Das heiße Treiben gibt es nun auch schon seit 2010 am Kühlhaus Görlitz, einer der interessantesten Subkulturoasen der ganzen Oberlausitz. Denn seit 2008 werkeln dort die Enthusiasten um Heiko Mantel und Danilo Kuscher nebenberuflich, wobei die ersten fünf Jahre mit reiner Beräumung draufgingen. Dort wächst mählich ein nahezu unsubventionierter Kreativ- und Kulturtreff, wobei Arbeit und Freizeit Hand in Hand gehen und bei dem klar ist, dass niemals der gesamte Riesenwürfel im Stadtteil Weinhübel, direkt an der Bahnstrecke gelegen, wieder genutzt werden kann.
Die schicke Homepage der von der Bosch-Stiftung ausgezeichneten Neulandgewinner anno 2015 zeigt die Bausteine an, die auch kulturell fern jeden Mainstreams daherkommen: So Ende Juni die zweiten Görlitzer Urbansketchingtage.
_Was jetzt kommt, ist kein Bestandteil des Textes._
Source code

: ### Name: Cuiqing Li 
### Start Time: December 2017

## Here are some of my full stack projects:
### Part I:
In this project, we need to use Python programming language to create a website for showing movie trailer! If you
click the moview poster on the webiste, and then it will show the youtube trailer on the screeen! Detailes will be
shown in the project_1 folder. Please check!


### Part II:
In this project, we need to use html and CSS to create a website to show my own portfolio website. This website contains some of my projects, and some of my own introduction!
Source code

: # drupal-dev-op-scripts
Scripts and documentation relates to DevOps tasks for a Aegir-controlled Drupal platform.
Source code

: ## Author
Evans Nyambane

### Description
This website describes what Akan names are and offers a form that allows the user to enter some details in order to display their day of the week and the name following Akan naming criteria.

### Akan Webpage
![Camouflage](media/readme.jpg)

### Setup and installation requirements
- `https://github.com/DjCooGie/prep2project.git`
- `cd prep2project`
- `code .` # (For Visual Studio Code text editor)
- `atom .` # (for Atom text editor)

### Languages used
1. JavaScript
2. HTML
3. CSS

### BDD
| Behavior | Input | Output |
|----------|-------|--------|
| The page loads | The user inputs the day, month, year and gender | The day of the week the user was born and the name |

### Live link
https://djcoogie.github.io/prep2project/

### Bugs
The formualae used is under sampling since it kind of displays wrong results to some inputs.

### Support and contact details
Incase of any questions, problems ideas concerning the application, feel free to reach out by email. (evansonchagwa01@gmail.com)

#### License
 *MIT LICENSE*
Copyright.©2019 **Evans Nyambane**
Oder am 31. März ein Konzert von Me and Oceans in der naheliegenden Sternwarte Görlitz (19.30 Uhr). Dies nennt sich „MIR – Briefe an Juri” und soll eine „Live-Hörspiel-Performance-Songwriting-Sensation“ werden.
Dazwischen wartet nun der siebte Jahrgang Hexenfeuer – jüngst mit 1.500 bis 2.000 Besuchern ein echter Stadthöhepunkt der unter 40-Jährigen – als erstmaliger „Walpurgiszauber“. „Bei uns werden keine Hexen auf einem Scheiterhaufen verbrannt“, erklärt Danilo Kuscher die Konzeptschärfung. „Wir feiern mit dem Feuer eher deren gemeinsames Vertreiben des Winters“, wobei die Kultur im Mittelpunkt steht. Er kündigt ein großes Familienfest an, dass bereits 17 Uhr mit einem Kinderfeuer beginnt und dann mit einem Gastspiel des Gerhart-Hauptmann-Theaters bereits den ersten Höhepunkt hat. „Eine Party für den Berggeist“ ist ein nagelneues mobiles Kinderstück rings um den Rübezahlgeburtstag – fast schon ein Musical mit Schauspielern und Liedern aus den drei Eckländern.
Kurz vor Neun geht dann eine Feuershow über in Feuer, um auf der Außenbühne die Konzerte der Bands Pool und Wedge mit Rockmusik bis Mitternacht zu illuminieren. Der Spaß kostet für Erwachsene ab 16 Jahren drei Euro Eintritt – inklusive aller Kultur und vor allem der Aftershowparty im Maschinenhaus, die ab 22 Uhr einen gediegenen Querbeet-Musikmix anbietet und fein elektronisch erst im Morgengrauen endet.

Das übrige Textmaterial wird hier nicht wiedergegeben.